- [EXTRACTED INFORMATION]:
⁂
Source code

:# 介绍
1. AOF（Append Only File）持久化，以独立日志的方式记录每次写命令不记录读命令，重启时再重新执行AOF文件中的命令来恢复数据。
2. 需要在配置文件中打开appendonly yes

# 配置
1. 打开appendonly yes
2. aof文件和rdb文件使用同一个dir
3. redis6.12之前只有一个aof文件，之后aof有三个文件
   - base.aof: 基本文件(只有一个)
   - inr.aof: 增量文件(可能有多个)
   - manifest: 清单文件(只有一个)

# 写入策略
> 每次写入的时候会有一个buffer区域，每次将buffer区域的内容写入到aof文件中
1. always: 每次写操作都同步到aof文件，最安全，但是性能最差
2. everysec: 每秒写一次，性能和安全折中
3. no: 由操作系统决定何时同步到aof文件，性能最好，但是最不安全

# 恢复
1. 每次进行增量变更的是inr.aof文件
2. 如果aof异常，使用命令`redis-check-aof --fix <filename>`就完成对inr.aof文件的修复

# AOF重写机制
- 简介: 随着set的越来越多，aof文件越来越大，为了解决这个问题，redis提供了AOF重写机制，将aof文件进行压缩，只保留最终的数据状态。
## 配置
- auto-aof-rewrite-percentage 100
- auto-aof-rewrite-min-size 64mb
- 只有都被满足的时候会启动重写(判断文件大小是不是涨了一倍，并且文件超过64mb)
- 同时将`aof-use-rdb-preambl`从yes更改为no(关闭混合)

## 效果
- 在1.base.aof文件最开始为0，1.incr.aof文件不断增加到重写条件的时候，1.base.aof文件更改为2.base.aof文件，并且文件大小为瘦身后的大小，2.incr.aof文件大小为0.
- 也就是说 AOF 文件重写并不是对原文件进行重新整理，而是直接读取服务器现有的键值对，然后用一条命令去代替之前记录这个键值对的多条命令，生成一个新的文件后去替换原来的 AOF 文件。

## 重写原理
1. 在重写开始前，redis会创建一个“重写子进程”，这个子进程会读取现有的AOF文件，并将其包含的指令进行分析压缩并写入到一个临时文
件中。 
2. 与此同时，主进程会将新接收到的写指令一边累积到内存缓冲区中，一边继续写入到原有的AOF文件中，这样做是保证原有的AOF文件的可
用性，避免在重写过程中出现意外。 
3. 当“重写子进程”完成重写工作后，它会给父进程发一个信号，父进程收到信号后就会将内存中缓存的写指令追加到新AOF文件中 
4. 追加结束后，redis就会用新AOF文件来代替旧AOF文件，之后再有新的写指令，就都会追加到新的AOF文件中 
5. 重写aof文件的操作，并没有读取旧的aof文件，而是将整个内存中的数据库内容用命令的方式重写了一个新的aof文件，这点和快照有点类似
⁂
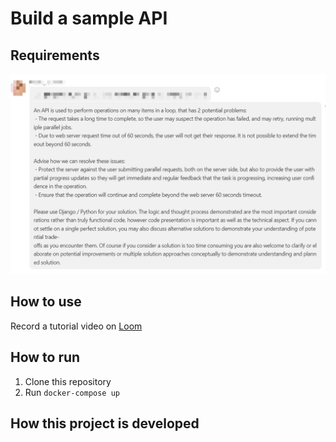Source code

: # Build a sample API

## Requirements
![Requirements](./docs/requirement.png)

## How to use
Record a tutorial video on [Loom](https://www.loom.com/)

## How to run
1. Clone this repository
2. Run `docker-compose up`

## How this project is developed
⁂
- [THE TASK]: Where a line in the records above contains the string "重写子进程", return that line.

- [SOLUTION TO THIS EXERCISE]:
1. 在重写开始前，redis会创建一个“重写子进程”，这个子进程会读取现有的AOF文件，并将其包含的指令进行分析压缩并写入到一个临时文
3. 当“重写子进程”完成重写工作后，它会给父进程发一个信号，父进程收到信号后就会将内存中缓存的写指令追加到新AOF文件中 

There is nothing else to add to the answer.